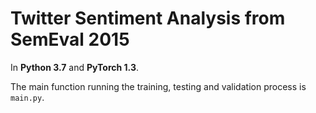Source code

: # Twitter Sentiment Analysis from SemEval 2015

In **Python 3.7** and **PyTorch 1.3**.

The main function running the training, testing and validation process is `main.py`.
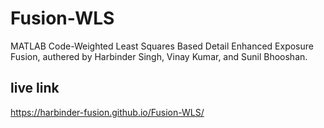 # Fusion-WLS
MATLAB Code-Weighted Least Squares Based Detail Enhanced Exposure Fusion,
authered by Harbinder Singh, Vinay Kumar, and Sunil Bhooshan.

## live link
https://harbinder-fusion.github.io/Fusion-WLS/
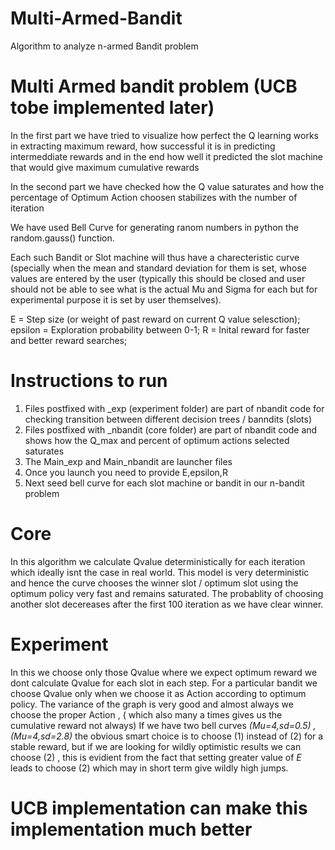 # Multi-Armed-Bandit
Algorithm to analyze n-armed Bandit problem

# Multi Armed bandit problem (UCB tobe implemented later)

In the first part we have tried to visualize how perfect the Q learning works in extracting maximum reward, how successful it is in predicting intermeddiate rewards and in the end how well it predicted the slot machine that would give maximum cumulative rewards

In the second part we have checked how the Q value saturates and how the percentage of Optimum Action choosen stabilizes with the number of iteration

We have used Bell Curve for generating ranom numbers in python the random.gauss() function. 

Each such Bandit or Slot machine will thus have a charecteristic curve (specially when the mean and standard deviation for them is set, whose values are entered by the user (typically this should be closed and user should not be able to see what is the actual Mu and Sigma for each but for experimental purpose it is set by user themselves).

E = Step size (or weight of past reward on current Q value selesction);
epsilon = Exploration probability between 0-1;
R = Inital reward for faster and better reward searches;

# Instructions to run
  1. Files postfixed with _exp (experiment folder) are part of nbandit code for checking transition between different decision trees / banndits (slots)
  2. Files postfixed with _nbandit (core folder) are part of nbandit code and shows how the Q_max and percent of optimum actions selected saturates
  3. The Main_exp and Main_nbandit are launcher files
  4. Once you launch you need to provide E,epsilon,R
  5. Next seed bell curve for each slot machine or bandit in our n-bandit problem

# Core
  In this algorithm we calculate Qvalue deterministically for each iteration which ideally isnt the case in real world. 
  This model is very deterministic and hence the curve chooses the winner slot / optimum slot using the optimum policy very fast and remains saturated.
  The probablity of choosing another slot decereases after the first 100 iteration as we have clear winner.
  
# Experiment
  In this we choose only those Qvalue where we expect optimum reward we dont calculate Qvalue for each slot in each step.
  For a particular bandit we choose Qvalue only when we choose it as Action according to optimum policy.
  The variance of the graph is very good and almost always we choose the proper Action , ( which also many a times gives us the cumulative reward not always)
  If we have two bell curves _(Mu=4,sd=0.5) , (Mu=4,sd=2.8)_ the obvious smart choice is to choose (1) instead of (2) for a stable reward, 
  but if we are looking for wildly optimistic results we can choose (2) , this is evidient from the fact that setting greater value of _E_ leads to choose (2) which may in short term give wildly high jumps.   

# UCB implementation can make this implementation much better
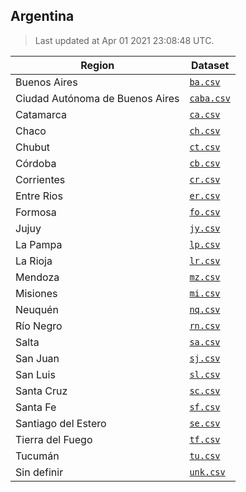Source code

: ## Argentina

> Last updated at Apr 01 2021 23:08:48 UTC.


| Region | Dataset |
| ------ | ------- |
| Buenos Aires | [`ba.csv`](ba.csv) |
| Ciudad Autónoma de Buenos Aires | [`caba.csv`](caba.csv) |
| Catamarca | [`ca.csv`](ca.csv) |
| Chaco | [`ch.csv`](ch.csv) |
| Chubut | [`ct.csv`](ct.csv) |
| Córdoba | [`cb.csv`](cb.csv) |
| Corrientes | [`cr.csv`](cr.csv) |
| Entre Rios | [`er.csv`](er.csv) |
| Formosa | [`fo.csv`](fo.csv) |
| Jujuy | [`jy.csv`](jy.csv) |
| La Pampa | [`lp.csv`](lp.csv) |
| La Rioja | [`lr.csv`](lr.csv) |
| Mendoza | [`mz.csv`](mz.csv) |
| Misiones | [`mi.csv`](mi.csv) |
| Neuquén | [`nq.csv`](nq.csv) |
| Río Negro | [`rn.csv`](rn.csv) |
| Salta | [`sa.csv`](sa.csv) |
| San Juan | [`sj.csv`](sj.csv) |
| San Luis | [`sl.csv`](sl.csv) |
| Santa Cruz | [`sc.csv`](sc.csv) |
| Santa Fe | [`sf.csv`](sf.csv) |
| Santiago del Estero | [`se.csv`](se.csv) |
| Tierra del Fuego | [`tf.csv`](tf.csv) |
| Tucumán | [`tu.csv`](tu.csv) |
| Sin definir | [`unk.csv`](unk.csv) |

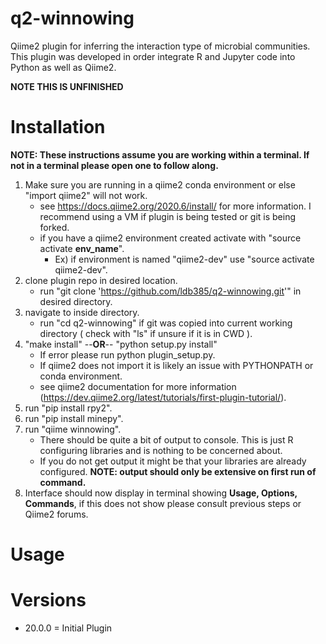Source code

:# q2-winnowing
<p> 
Qiime2 plugin for inferring the interaction type of microbial communities.</br>
This plugin was developed in order integrate R and Jupyter code into Python as well as Qiime2.</br>
</p>
<b> NOTE THIS IS UNFINISHED </b>
 
# Installation
__NOTE: These instructions assume you are working within a terminal. If not in a terminal please open one to follow along.__
1. Make sure you are running in a qiime2 conda environment or else "import qiime2" will not work.
    * see https://docs.qiime2.org/2020.6/install/ for more information. I recommend using a VM if plugin is being tested or git is being forked.
    * if you have a qiime2 environment created activate with "source activate __env_name__".
        * Ex) if environment is named "qiime2-dev" use "source activate qiime2-dev".
2. clone plugin repo in desired location.
    * run "git clone 'https://github.com/ldb385/q2-winnowing.git'" in desired directory.
3. navigate to inside directory.
    * run "cd q2-winnowing" if git was copied into current working directory ( check with "ls" if unsure if it is in CWD ).
4. "make install"   --__OR__--   "python setup.py install"
    * If error please run python plugin_setup.py.
    * If qiime2 does not import it is likely an issue with PYTHONPATH or conda environment.
    * see qiime2 documentation for more information (https://dev.qiime2.org/latest/tutorials/first-plugin-tutorial/).
5. run "pip install rpy2".
6. run "pip install minepy".
7. run "qiime winnowing".
    * There should be quite a bit of output to console. This is just R configuring libraries and is nothing to be concerned about.
    * If you do not get output it might be that your libraries are already configured. __NOTE: output should only be extensive on first run of command.__
8. Interface should now display in terminal showing __Usage, Options, Commands__, if this does not show please consult previous steps or Qiime2 forums.


# Usage

# Versions
<ul>
 <li> 20.0.0 = Initial Plugin </li>
</ul>
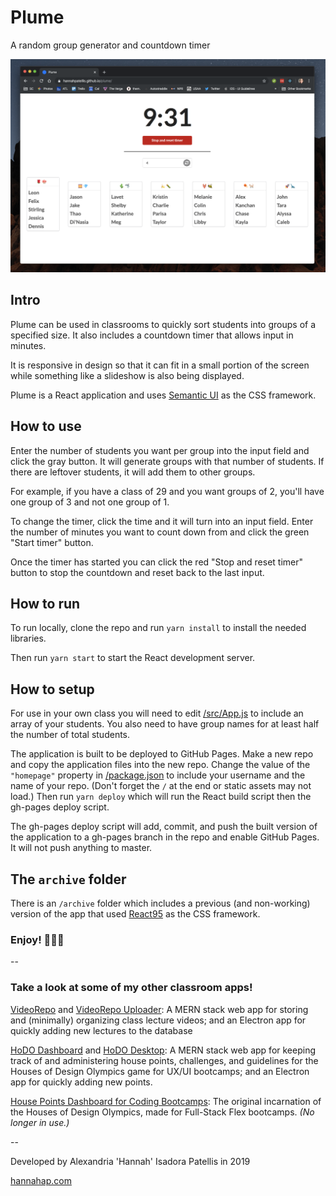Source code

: # Plume

A random group generator and countdown timer

![Screenshot of the application showing groups of four and a running timer](demo.png)

## Intro

Plume can be used in classrooms to quickly sort students into groups of a specified size. It also includes a countdown timer that allows input in minutes.

It is responsive in design so that it can fit in a small portion of the screen while something like a slideshow is also being displayed.

Plume is a React application and uses [Semantic UI](https://react.semantic-ui.com/) as the CSS framework.

## How to use

Enter the number of students you want per group into the input field and click the gray button. It will generate groups with that number of students. If there are leftover students, it will add them to other groups.

For example, if you have a class of 29 and you want groups of 2, you'll have one group of 3 and not one group of 1.

To change the timer, click the time and it will turn into an input field. Enter the number of minutes you want to count down from and click the green "Start timer" button.

Once the timer has started you can click the red "Stop and reset timer" button to stop the countdown and reset back to the last input.

## How to run

To run locally, clone the repo and run `yarn install` to install the needed libraries.

Then run `yarn start` to start the React development server.

## How to setup

For use in your own class you will need to edit [/src/App.js](/src/App.js) to include an array of your students. You also need to have group names for at least half the number of total students.

The application is built to be deployed to GitHub Pages. Make a new repo and copy the application files into the new repo. Change the value of the `"homepage"` property in [/package.json](/package.json) to include your username and the name of your repo. (Don't forget the `/` at the end or static assets may not load.) Then run `yarn deploy` which will run the React build script then the gh-pages deploy script. 

The gh-pages deploy script will add, commit, and push the built version of the application to a gh-pages branch in the repo and enable GitHub Pages. It will not push anything to master.

## The `archive` folder

There is an `/archive` folder which includes a previous (and non-working) version of the app that used [React95](https://github.com/arturbien/React95) as the CSS framework.

### Enjoy! 👩🏻‍🏫

--

### Take a look at some of my other classroom apps!

[VideoRepo](https://github.com/hannahpatellis/videorepo) and [VideoRepo Uploader](https://github.com/hannahpatellis/videorepo_uploader): A MERN stack web app for storing and (minimally) organizing class lecture videos; and an Electron app for quickly adding new lectures to the database

[HoDO Dashboard](https://github.com/hannahpatellis/hodo_dashboard) and [HoDO Desktop](https://github.com/hannahpatellis/hodo_desktop): A MERN stack web app for keeping track of and administering house points, challenges, and guidelines for the Houses of Design Olympics game for UX/UI bootcamps; and an Electron app for quickly adding new points.

[House Points Dashboard for Coding Bootcamps](https://github.com/hannahpatellis/gthousedash): The original incarnation of the Houses of Design Olympics, made for Full-Stack Flex bootcamps. *(No longer in use.)*

--

Developed by Alexandria 'Hannah' Isadora Patellis in 2019

[hannahap.com](https://hannahap.com)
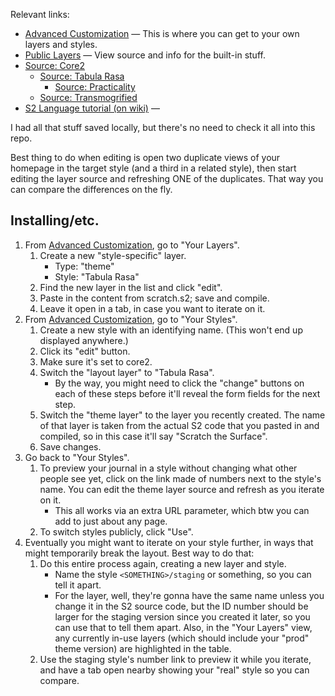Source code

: Relevant links:

- [Advanced Customization](https://www.dreamwidth.org/customize/advanced/) — This is where you can get to your own layers and styles.
- [Public Layers](https://www.dreamwidth.org/customize/advanced/layerbrowse) — View source and info for the built-in stuff.
- [Source: Core2](https://www.dreamwidth.org/customize/advanced/layersource?id=550&fmt=html)
    - [Source: Tabula Rasa](https://www.dreamwidth.org/customize/advanced/layersource?id=551&fmt=html)
        - [Source: Practicality](https://www.dreamwidth.org/customize/advanced/layersource?id=165554&fmt=html)
    - [Source: Transmogrified](https://www.dreamwidth.org/customize/advanced/layersource?id=5927&fmt=html)
- [S2 Language tutorial (on wiki)](http://wiki.dwscoalition.org/wiki/index.php/S2_Guide:_Language_Tutorial) —

I had all that stuff saved locally, but there's no need to check it all into this repo.

Best thing to do when editing is open two duplicate views of your homepage in the target style (and a third in a related style), then start editing the layer source and refreshing ONE of the duplicates. That way you can compare the differences on the fly.

## Installing/etc.

1. From [Advanced Customization](https://www.dreamwidth.org/customize/advanced/), go to "Your Layers".
    1. Create a new "style-specific" layer.
        - Type: "theme"
        - Style: "Tabula Rasa"
    2. Find the new layer in the list and click "edit".
    3. Paste in the content from scratch.s2; save and compile.
    4. Leave it open in a tab, in case you want to iterate on it.
2. From [Advanced Customization](https://www.dreamwidth.org/customize/advanced/), go to "Your Styles".
    1. Create a new style with an identifying name. (This won't end up displayed anywhere.)
    2. Click its "edit" button.
    3. Make sure it's set to core2.
    4. Switch the "layout layer" to "Tabula Rasa".
        * By the way, you might need to click the "change" buttons on each of these steps before it'll reveal the form fields for the next step.
    5. Switch the "theme layer" to the layer you recently created. The name of that layer is taken from the actual S2 code that you pasted in and compiled, so in this case it'll say "Scratch the Surface".
    6. Save changes.
3. Go back to "Your Styles".
    1. To preview your journal in a style without changing what other people see yet, click on the link made of numbers next to the style's name. You can edit the theme layer source and refresh as you iterate on it.
        * This all works via an extra URL parameter, which btw you can add to just about any page.
    2. To switch styles publicly, click "Use".
4. Eventually you might want to iterate on your style further, in ways that might temporarily break the layout. Best way to do that:
    1. Do this entire process again, creating a new layer and style.
        * Name the style `<SOMETHING>/staging` or something, so you can tell it apart.
        * For the layer, well, they're gonna have the same name unless you change it in the S2 source code, but the ID number should be larger for the staging version since you created it later, so you can use that to tell them apart. Also, in the "Your Layers" view, any currently in-use layers (which should include your "prod" theme version) are highlighted in the table.
    2. Use the staging style's number link to preview it while you iterate, and have a tab open nearby showing your "real" style so you can compare.


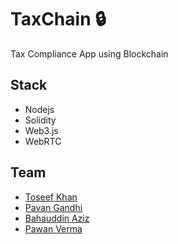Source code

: # TaxChain :lock:
Tax Compliance App using Blockchain

## Stack
* Nodejs
* Solidity
* Web3.js
* WebRTC

## Team
* [Toseef Khan](https://github.com/toseefkhan403)
* [Pavan Gandhi](https://github.com/iampavangandhi)
* [Bahauddin Aziz](https://github.com/BahauddinAziz)
* [Pawan Verma](https://github.com/PawanVerma1337)
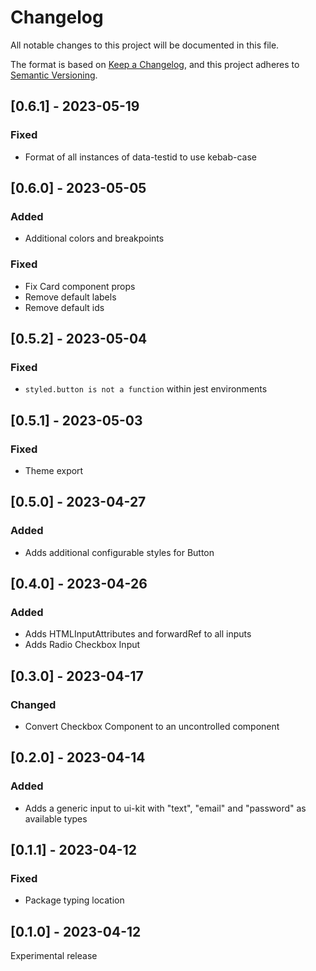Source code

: # Changelog

All notable changes to this project will be documented in this file.

The format is based on [Keep a Changelog](https://keepachangelog.com/en/1.0.0/),
and this project adheres to [Semantic Versioning](https://semver.org/spec/v2.0.0.html).

## [0.6.1] - 2023-05-19

### Fixed

- Format of all instances of data-testid to use kebab-case

## [0.6.0] - 2023-05-05

### Added

- Additional colors and breakpoints

### Fixed

- Fix Card component props
- Remove default labels
- Remove default ids

## [0.5.2] - 2023-05-04

### Fixed

- `styled.button is not a function` within jest environments

## [0.5.1] - 2023-05-03

### Fixed

- Theme export

## [0.5.0] - 2023-04-27

### Added

- Adds additional configurable styles for Button

## [0.4.0] - 2023-04-26

### Added

- Adds HTMLInputAttributes and forwardRef to all inputs
- Adds Radio Checkbox Input

## [0.3.0] - 2023-04-17

### Changed

- Convert Checkbox Component to an uncontrolled component

## [0.2.0] - 2023-04-14

### Added

- Adds a generic input to ui-kit with "text", "email" and "password" as available types

## [0.1.1] - 2023-04-12

### Fixed

- Package typing location

## [0.1.0] - 2023-04-12

Experimental release
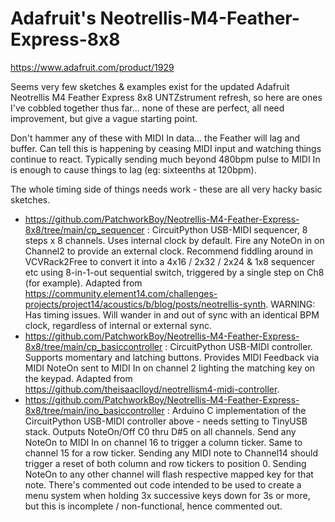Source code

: # Adafruit's Neotrellis-M4-Feather-Express-8x8
https://www.adafruit.com/product/1929

Seems very few sketches &amp; examples exist for the updated Adafruit Neotrellis M4 Feather Express 8x8 UNTZstrument refresh, so here are ones I've cobbled together thus far... none of these are perfect, all need improvement, but give a vague starting point.

Don't hammer any of these with MIDI In data... the Feather will lag and buffer. Can tell this is happening by ceasing MIDI input and watching things continue to react. Typically sending much beyond 480bpm pulse to MIDI In is enough to cause things to lag (eg: sixteenths at 120bpm). 

The whole timing side of things needs work - these are all very hacky basic sketches.

- https://github.com/PatchworkBoy/Neotrellis-M4-Feather-Express-8x8/tree/main/cp_sequencer : CircuitPython USB-MIDI sequencer, 8 steps x 8 channels. Uses internal clock by default. Fire any NoteOn in on Channel2 to provide an external clock. Recommend fiddling around in VCVRack2Free to convert it into a 4x16 / 2x32 / 2x24 & 1x8 sequencer etc using 8-in-1-out sequential switch, triggered by a single step on Ch8 (for example). Adapted from https://community.element14.com/challenges-projects/project14/acoustics/b/blog/posts/neotrellis-synth. WARNING: Has timing issues. Will wander in and out of sync with an identical BPM clock, regardless of internal or external sync. 
- https://github.com/PatchworkBoy/Neotrellis-M4-Feather-Express-8x8/tree/main/cp_basiccontroller : CircuitPython USB-MIDI controller. Supports momentary and latching buttons. Provides MIDI Feedback via MIDI NoteOn sent to MIDI In on channel 2 lighting the matching key on the keypad. Adapted from https://github.com/theisaaclloyd/neotrellism4-midi-controller.
- https://github.com/PatchworkBoy/Neotrellis-M4-Feather-Express-8x8/tree/main/ino_basiccontroller : Arduino C implementation of the CircuitPython USB-MIDI controller above - needs setting to TinyUSB stack. Outputs NoteOn/Off C0 thru D#5 on all channels. Send any NoteOn to MIDI In on channel 16 to trigger a column ticker. Same to channel 15 for a row ticker. Sending any MIDI note to Channel14 should trigger a reset of both column and row tickers to position 0. Sending NoteOn to any other channel will flash respective mapped key for that note. There's commented out code intended to be used to create a menu system when holding 3x successive keys down for 3s or more, but this is incomplete / non-functional, hence commented out.

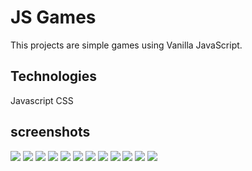 # JS Games

This projects are simple games using Vanilla JavaScript.

## Technologies

Javascript
CSS

## screenshots
<img src="https://user-images.githubusercontent.com/48890162/113964917-74ac5000-97fa-11eb-82f6-c878943cd0c7.png">
<img src="https://user-images.githubusercontent.com/48890162/113964921-76761380-97fa-11eb-9224-af4f85a6ef1f.png">
<img src="https://user-images.githubusercontent.com/48890162/113964925-77a74080-97fa-11eb-9b93-173df7eb8222.png">
<img src="https://user-images.githubusercontent.com/48890162/113964928-79710400-97fa-11eb-9a18-fdeef9215fe6.png">
<img src="https://user-images.githubusercontent.com/48890162/113964933-7d048b00-97fa-11eb-8536-b139c8c0c2b2.png">
<img src="https://user-images.githubusercontent.com/48890162/113964944-7ece4e80-97fa-11eb-9e57-fd7588a2a0c5.png">
<img src="https://user-images.githubusercontent.com/48890162/113964951-81c93f00-97fa-11eb-9209-7332ddc68f78.png">
<img src="https://user-images.githubusercontent.com/48890162/113964959-842b9900-97fa-11eb-90df-342785f0bc7a.png">
<img src="https://user-images.githubusercontent.com/48890162/113964964-868df300-97fa-11eb-94fd-2512529f6d49.png">
<img src="https://user-images.githubusercontent.com/48890162/113964970-8857b680-97fa-11eb-8735-7123654bbb7d.png">
<img src="https://user-images.githubusercontent.com/48890162/113964972-8a217a00-97fa-11eb-9a59-9b9ff31185a0.png">
<img src="https://user-images.githubusercontent.com/48890162/113964979-8beb3d80-97fa-11eb-9709-cf81d5a1c986.png">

┄┄┄┄┄┄┄┄┄┄┄┄┄┄┄┄┄┄┄┄

REQUIRED WORK: In the entries above, the lines between the one holding "In the first" and the one holding "We have used", inclusive, are to be printed exactly as written, and those alone.

TASK OUTPUT:
In the first part we have tried to visualize how perfect the Q learning works in extracting maximum reward, how successful it is in predicting intermeddiate rewards and in the end how well it predicted the slot machine that would give maximum cumulative rewards

In the second part we have checked how the Q value saturates and how the percentage of Optimum Action choosen stabilizes with the number of iteration

We have used Bell Curve for generating ranom numbers in python the random.gauss() function. 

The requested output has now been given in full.